Copy out each line below that has the word "trimming" in it.
┌──
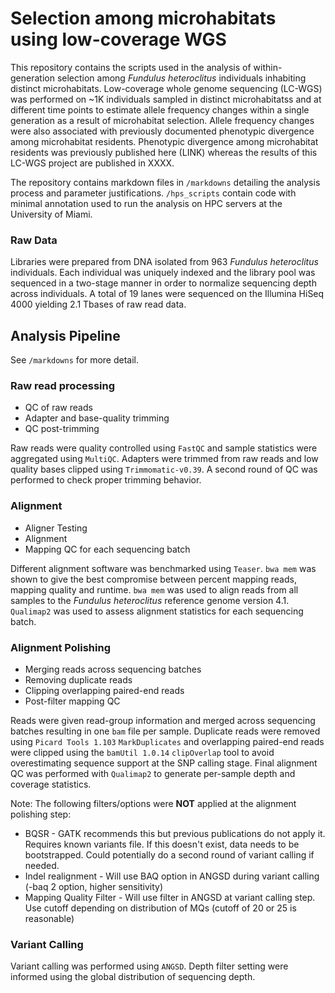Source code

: # Selection among microhabitats using low-coverage WGS

This repository contains the scripts used in the analysis of within-generation selection among *Fundulus heteroclitus* individuals inhabiting distinct microhabitats. Low-coverage whole genome sequencing (LC-WGS) was performed on ~1K individuals sampled in distinct microhabitatss and at different time points to estimate allele frequency changes within a single generation as a result of microhabitat selection. Allele frequency changes were also associated with previously documented phenotypic divergence among microhabitat residents. Phenotypic divergence among microhabitat residents was previously published here (LINK) whereas the results of this LC-WGS project are published in XXXX.

The repository contains markdown files in `/markdowns` detailing the analysis process and parameter justifications. `/hps_scripts` contain code with minimal annotation used to run the analysis on HPC servers at the University of Miami.

### Raw Data

Libraries were prepared from DNA isolated from 963 *Fundulus heteroclitus* individuals. Each individual was uniquely indexed and the library pool was sequenced in a two-stage manner in order to normalize sequencing depth across individuals. A total of 19 lanes were sequenced on the Illumina HiSeq 4000 yielding 2.1 Tbases of raw read data.

## Analysis Pipeline

See `/markdowns` for more detail.

### Raw read processing

* QC of raw reads
* Adapter and base-quality trimming
* QC post-trimming

Raw reads were quality controlled using `FastQC` and sample statistics were aggregated using `MultiQC`.
Adapters were trimmed from raw reads and low quality bases clipped using `Trimmomatic-v0.39`.
A second round of QC was performed to check proper trimming behavior.

### Alignment

* Aligner Testing
* Alignment
* Mapping QC for each sequencing batch

Different alignment software was benchmarked using `Teaser`. `bwa mem` was shown to give the best compromise between percent mapping reads, mapping quality and runtime.
`bwa mem` was used to align reads from all samples to the *Fundulus heteroclitus* reference genome version 4.1.
`Qualimap2` was used to assess alignment statistics for each sequencing batch.

### Alignment Polishing

* Merging reads across sequencing batches
* Removing duplicate reads
* Clipping overlapping paired-end reads
* Post-filter mapping QC

Reads were given read-group information and merged across sequencing batches resulting in one `bam` file per sample.
Duplicate reads were removed using `Picard Tools 1.103` `MarkDuplicates` and overlapping paired-end reads were clipped using the `bamUtil 1.0.14` `clipOverlap` tool to avoid overestimating sequence support at the SNP calling stage.
Final alignment QC was performed with `Qualimap2` to generate per-sample depth and coverage statistics.

Note:
The following filters/options were **NOT** applied at the alignment polishing step:

* BQSR - GATK recommends this but previous publications do not apply it. Requires known variants file. If this doesn't exist, data needs to be bootstrapped. Could potentially do a second round of variant calling if needed.
* Indel realignment - Will use BAQ option in ANGSD during variant calling (-baq 2 option, higher sensitivity)
* Mapping Quality Filter - Will use filter in ANGSD at variant calling step. Use cutoff depending on distribution of MQs (cutoff of 20 or 25 is reasonable)

### Variant Calling

Variant calling was performed using `ANGSD`. Depth filter setting were informed using the global distribution of sequencing depth.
└──
## Problem solution
* Adapter and base-quality trimming
* QC post-trimming
A second round of QC was performed to check proper trimming behavior.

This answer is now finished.